Revenons toutefois au drame des Aoufias. Après avoir traité avec les français, leur promettant par avance de fidèles services, les représentants de Ferhat Ben Saïd ben Bouakkaz entament le chemin du retour. (1) Aux alentours de Maison-Carrée, ils sont aussitôt détroussés de leurs biens (notamment le burnous rouge d’investiture) et abandonnés sans dommages physiques. Ils rebroussent chemin pour avertir l’autorité française de cette mésaventure qu’on pouvait mettre sur le compte d’un brigandage ordinaire que connaissent d’ailleurs toutes les sociétés. Ce n’est pas le cas. Il fallait, pour les français, de chercher et punir les coupables.

De Rovigo dépêchera, de nuit, ses troupes pour exterminer les Aoufias. Cette tuerie « formera dans l’histoire des peuples de notre région une page sanglante, et peu de personnes voudront croire que ce fait a eu lieu dans le XIXè siècle, époque de la liberté et de la civilisation européenne », souligne à l’époque Hamdane Khodja dans Le Miroir, notabilité de la ville d’Alger et témoin contemporain des événements et des premiers moments de l’invasion française.

Dans sn compte rendu au ministre de la guerre, dété du 9 avril 1832, le duc de Rovigo fait état du massacre : « A 9 heures du soir, j’ai fait monter à cheval tout ce que j’ai pu réunir de ma cavalerie au nombre de 285 chevaux commandés par le général Faudoas et le colonel Schauemburg, auxquels j’avais donné de bon guides. En arrivant à la Maison-Carrée, ils ont pris deux compagnies d’infanterie du bataillon qui s’y trouve et se sont dirigés sur la tribu de El-Ouffia qu’ils ont eu le bonheur d’entourer complètement (…) Tout ce qui a résisté a été passé au fil de l’épée (…) Il y a eu à peu près 60 arabes de tués ». (Correspondance du duc de Rovigo – Gabril Esquer – T. I – pp. 397-398 – 1914).

(1)Selon Mostefa Lacheraf, Ferhat Ben Saïd se trouvait lui-même à la tête de la délégation : « Un féodal du sud-constantinois, Ferhat Ben Saïd Ben Bouokkaz, dont le pays n’avait pourtant pas encore vu les armes françaises, vint à Alger rendre visite aau gouverneur général et lui faire des avances.
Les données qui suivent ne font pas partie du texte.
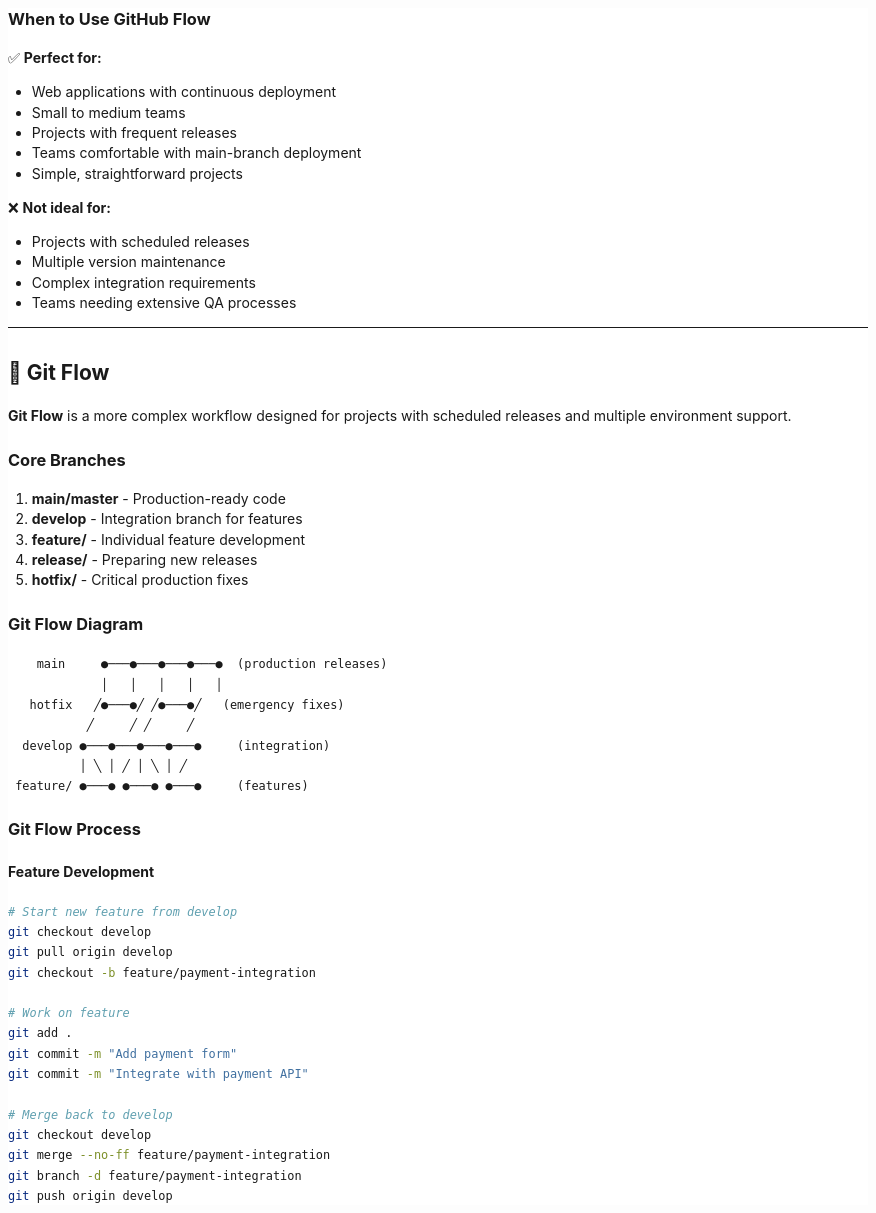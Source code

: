 ### When to Use GitHub Flow
✅ **Perfect for:**
- Web applications with continuous deployment
- Small to medium teams
- Projects with frequent releases
- Teams comfortable with main-branch deployment
- Simple, straightforward projects

❌ **Not ideal for:**
- Projects with scheduled releases
- Multiple version maintenance
- Complex integration requirements
- Teams needing extensive QA processes

---

## 🌳 Git Flow

**Git Flow** is a more complex workflow designed for projects with scheduled releases and multiple environment support.

### Core Branches
1. **main/master** - Production-ready code
2. **develop** - Integration branch for features
3. **feature/** - Individual feature development
4. **release/** - Preparing new releases
5. **hotfix/** - Critical production fixes

### Git Flow Diagram
```
    main     ●───●───●───●───●  (production releases)
             │   │   │   │   │
   hotfix   ╱●───●╱ ╱●───●╱   (emergency fixes)
           ╱     ╱ ╱     ╱
  develop ●───●───●───●───●     (integration)
          │ ╲ │ ╱ │ ╲ │ ╱
 feature/ ●───● ●───● ●───●     (features)
```

### Git Flow Process

#### Feature Development
```bash
# Start new feature from develop
git checkout develop
git pull origin develop
git checkout -b feature/payment-integration

# Work on feature
git add .
git commit -m "Add payment form"
git commit -m "Integrate with payment API"

# Merge back to develop
git checkout develop
git merge --no-ff feature/payment-integration
git branch -d feature/payment-integration
git push origin develop
```
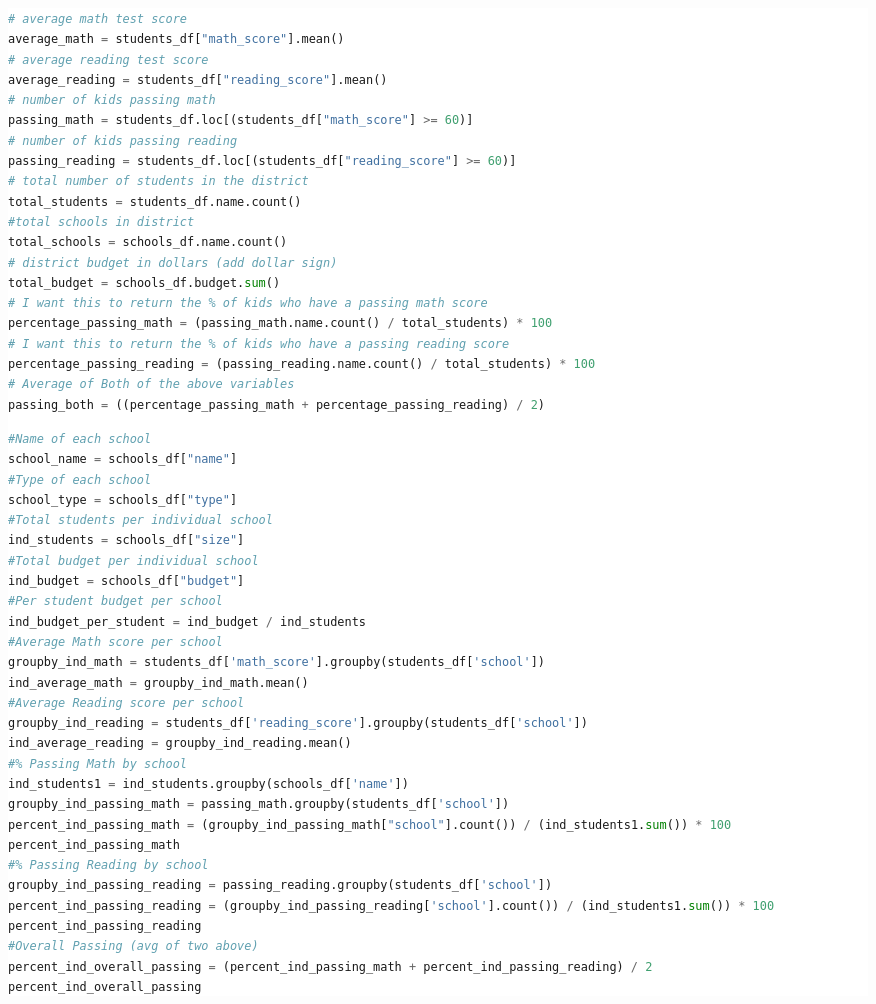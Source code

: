 


```python
# average math test score
average_math = students_df["math_score"].mean()
# average reading test score
average_reading = students_df["reading_score"].mean()
# number of kids passing math
passing_math = students_df.loc[(students_df["math_score"] >= 60)]
# number of kids passing reading
passing_reading = students_df.loc[(students_df["reading_score"] >= 60)]
# total number of students in the district
total_students = students_df.name.count()
#total schools in district
total_schools = schools_df.name.count()
# district budget in dollars (add dollar sign)
total_budget = schools_df.budget.sum()
# I want this to return the % of kids who have a passing math score
percentage_passing_math = (passing_math.name.count() / total_students) * 100
# I want this to return the % of kids who have a passing reading score
percentage_passing_reading = (passing_reading.name.count() / total_students) * 100
# Average of Both of the above variables
passing_both = ((percentage_passing_math + percentage_passing_reading) / 2)
```


```python
#Name of each school
school_name = schools_df["name"]
#Type of each school
school_type = schools_df["type"]
#Total students per individual school
ind_students = schools_df["size"]
#Total budget per individual school
ind_budget = schools_df["budget"]
#Per student budget per school
ind_budget_per_student = ind_budget / ind_students
#Average Math score per school
groupby_ind_math = students_df['math_score'].groupby(students_df['school'])
ind_average_math = groupby_ind_math.mean()
#Average Reading score per school
groupby_ind_reading = students_df['reading_score'].groupby(students_df['school'])
ind_average_reading = groupby_ind_reading.mean()
#% Passing Math by school
ind_students1 = ind_students.groupby(schools_df['name'])
groupby_ind_passing_math = passing_math.groupby(students_df['school'])
percent_ind_passing_math = (groupby_ind_passing_math["school"].count()) / (ind_students1.sum()) * 100
percent_ind_passing_math
#% Passing Reading by school
groupby_ind_passing_reading = passing_reading.groupby(students_df['school'])
percent_ind_passing_reading = (groupby_ind_passing_reading['school'].count()) / (ind_students1.sum()) * 100
percent_ind_passing_reading 
#Overall Passing (avg of two above)
percent_ind_overall_passing = (percent_ind_passing_math + percent_ind_passing_reading) / 2
percent_ind_overall_passing

```
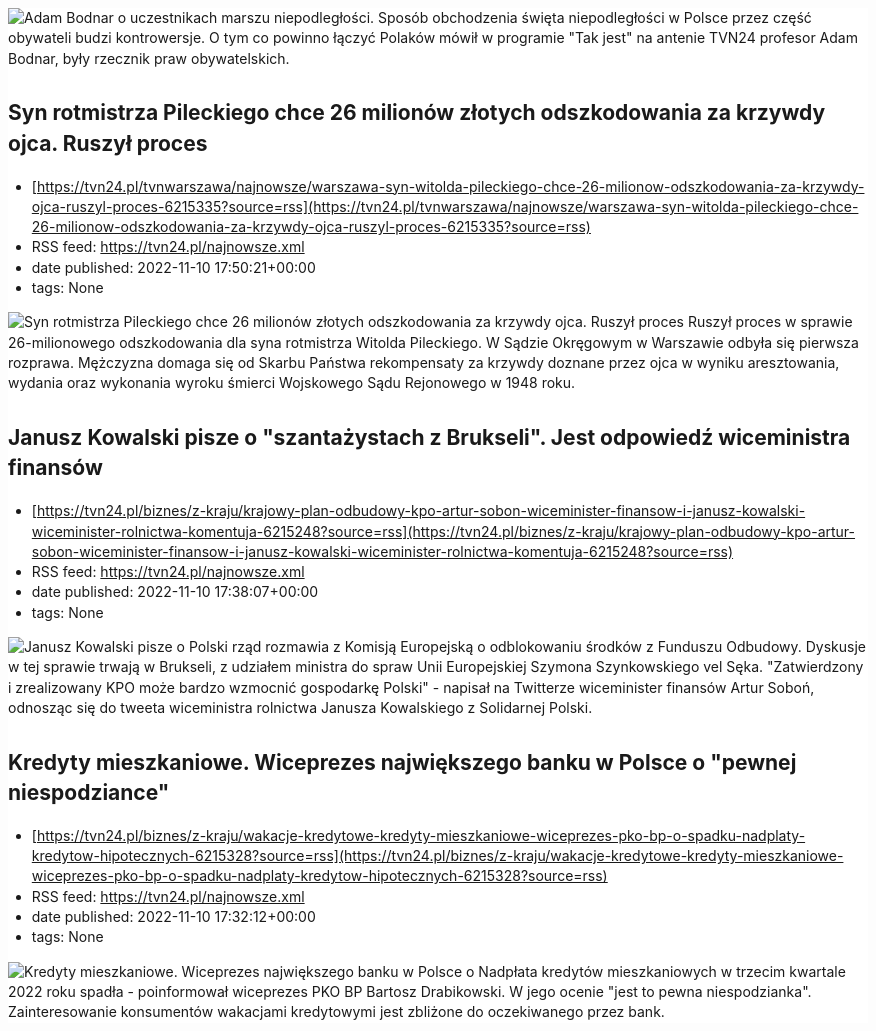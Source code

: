 <img alt="Adam Bodnar o uczestnikach marszu niepodległości. " src="https://tvn24.pl/najnowsze/cdn-zdjecie-bcrcs6-10-1800-tak-jest-cl-0014-6215352/alternates/LANDSCAPE_1280" />
    Sposób obchodzenia święta niepodległości w Polsce przez część obywateli budzi kontrowersje. O tym co powinno łączyć Polaków mówił w programie "Tak jest" na antenie TVN24 profesor Adam Bodnar, były rzecznik praw obywatelskich.

## Syn rotmistrza Pileckiego chce 26 milionów złotych odszkodowania za krzywdy ojca. Ruszył proces
 - [https://tvn24.pl/tvnwarszawa/najnowsze/warszawa-syn-witolda-pileckiego-chce-26-milionow-odszkodowania-za-krzywdy-ojca-ruszyl-proces-6215335?source=rss](https://tvn24.pl/tvnwarszawa/najnowsze/warszawa-syn-witolda-pileckiego-chce-26-milionow-odszkodowania-za-krzywdy-ojca-ruszyl-proces-6215335?source=rss)
 - RSS feed: https://tvn24.pl/najnowsze.xml
 - date published: 2022-11-10 17:50:21+00:00
 - tags: None

<img alt="Syn rotmistrza Pileckiego chce 26 milionów złotych odszkodowania za krzywdy ojca. Ruszył proces" src="https://tvn24.pl/najnowsze/cdn-zdjecie-gv9rfc-andrzej-pilecki-walczy-o-odszkodowanie-za-krzywdy-ojca-zdjecie-archiwalne-6215353/alternates/LANDSCAPE_1280" />
    Ruszył proces w sprawie 26-milionowego odszkodowania dla syna rotmistrza Witolda Pileckiego. W Sądzie Okręgowym w Warszawie odbyła się pierwsza rozprawa. Mężczyzna domaga się od Skarbu Państwa rekompensaty za krzywdy doznane przez ojca w wyniku aresztowania, wydania oraz wykonania wyroku śmierci Wojskowego Sądu Rejonowego w 1948 roku.

## Janusz Kowalski pisze o "szantażystach z Brukseli". Jest odpowiedź wiceministra finansów
 - [https://tvn24.pl/biznes/z-kraju/krajowy-plan-odbudowy-kpo-artur-sobon-wiceminister-finansow-i-janusz-kowalski-wiceminister-rolnictwa-komentuja-6215248?source=rss](https://tvn24.pl/biznes/z-kraju/krajowy-plan-odbudowy-kpo-artur-sobon-wiceminister-finansow-i-janusz-kowalski-wiceminister-rolnictwa-komentuja-6215248?source=rss)
 - RSS feed: https://tvn24.pl/najnowsze.xml
 - date published: 2022-11-10 17:38:07+00:00
 - tags: None

<img alt="Janusz Kowalski pisze o " src="https://tvn24.pl/najnowsze/cdn-zdjecie-fdzr1m-ministerstwo-finansow-shutterstock1074556148s-5557353/alternates/LANDSCAPE_1280" />
    Polski rząd rozmawia z Komisją Europejską o odblokowaniu środków z Funduszu Odbudowy. Dyskusje w tej sprawie trwają w Brukseli, z udziałem ministra do spraw Unii Europejskiej Szymona Szynkowskiego vel Sęka. "Zatwierdzony i zrealizowany KPO może bardzo wzmocnić gospodarkę Polski" - napisał na Twitterze wiceminister finansów Artur Soboń, odnosząc się do tweeta wiceministra rolnictwa Janusza Kowalskiego z Solidarnej Polski.

## Kredyty mieszkaniowe. Wiceprezes największego banku w Polsce o "pewnej niespodziance"
 - [https://tvn24.pl/biznes/z-kraju/wakacje-kredytowe-kredyty-mieszkaniowe-wiceprezes-pko-bp-o-spadku-nadplaty-kredytow-hipotecznych-6215328?source=rss](https://tvn24.pl/biznes/z-kraju/wakacje-kredytowe-kredyty-mieszkaniowe-wiceprezes-pko-bp-o-spadku-nadplaty-kredytow-hipotecznych-6215328?source=rss)
 - RSS feed: https://tvn24.pl/najnowsze.xml
 - date published: 2022-11-10 17:32:12+00:00
 - tags: None

<img alt="Kredyty mieszkaniowe. Wiceprezes największego banku w Polsce o " src="https://tvn24.pl/najnowsze/cdn-zdjecie-u65638-warszawa-rotunda-pkin-pko-bp-mateusz-szymanski-shutterstock1604506879s-5486685/alternates/LANDSCAPE_1280" />
    Nadpłata kredytów mieszkaniowych w trzecim kwartale 2022 roku spadła - poinformował wiceprezes PKO BP Bartosz Drabikowski. W jego ocenie "jest to pewna niespodzianka". Zainteresowanie konsumentów wakacjami kredytowymi jest zbliżone do oczekiwanego przez bank.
Chargés de présents par le duc de Rovigo, Ferhat et sa suite reprirent le chemin du retour quand ils furent attaqués et dépouillés sur le territoire de ces mêmes Ouffia ». (Algérie, nation et société – p. 162).

Ce bilan, avancé par le nouveau chef de la colonie (60 morts), paraît, en toute évidence, mensonger et fantaisiste. Une tribu algérienne est loin d’être composée uniquement que d’une soixantaine d’individus. Un effectif qui correspondrait plus réellement à un clan d’une même tribu (grand-père, fils et filles, petits fils, arrières petits fils, cousins…).

De même que la taille du cheptel des Aouffia, pillé et vendu par les massacreurs ; est en nette importance et dépasserait la consistance en patrimoine ovin, bovin et équin que possèderait une soixantaine de personnes. Mostefa Lacheraf note pour sa part que « La tribu des Auffia dans la Mitidja, coptait 12.000 membres à l’époque de sa disparition » (L’Algérie, nation et société – p. 57) ; sans citer toutefois la source, en soulignant à nouveau, dans un autres passage de son ouvrage : « L’un des premiers exploits du duc de Rovigo allait être l’extermination d’une collectivité entière de plusieurs milliers d’âmes, les Ouffia, dont le territoire s’étendait à l’est de Maison-Carrée » (p. 162).

Convenons qu’entre le chiffre de 60 morts qui figure dans les rapports militaires français et celui de 12.000 victimes avancé par M. Lacheraf, l’écart plus que manifestement large. Il est malaisé de sombrer dans « une comptabilité macabre ». Cependant, il faut également éviter aux historiens algériens d’être classés dans l’exagération ou encore de faire enclencher le doute sur le martyrologe algérien (45.000 morts en mai et juin 1945 et 1.500.000 morts pendant la guerre d’indépendance.

Doute mal-à-propos et malveillant qu’on décèle malheureusement chez certains algériens, enclins à manifester leur aversion contre les régimes politiques en place en s’aventurant à porter atteinte à la mémoire des morts, soutenant l’éxagération dans les « bilans » et en oubliant assez souvent que l’essentiel dans l’observation et l’interprétation des faits et événements historiques, c’est principalement l’ampleur des massacres perpétrés par l’occupant étranger.

Par conséquent, de cause à effet, c’est cette ampleur qui, en toute légitimité, pour que l’on considère comme exagération dans les bilans des hécatombes, proposés par les officiels, historiens et journalistes algériens. L’ampleur été la barbarie, voici les deux aspects qu’il faut nécessairement retenir dans les massacres perpétrés par les agresseurs français contre les agressés algériens, pendant toute la durée de « la nuit coloniale », titre que nous empruntons à Ferhat Abbas qui manifeste – c’est le cas de le dire – sa réprobation contre le mépris du colonisé par le colonisateur.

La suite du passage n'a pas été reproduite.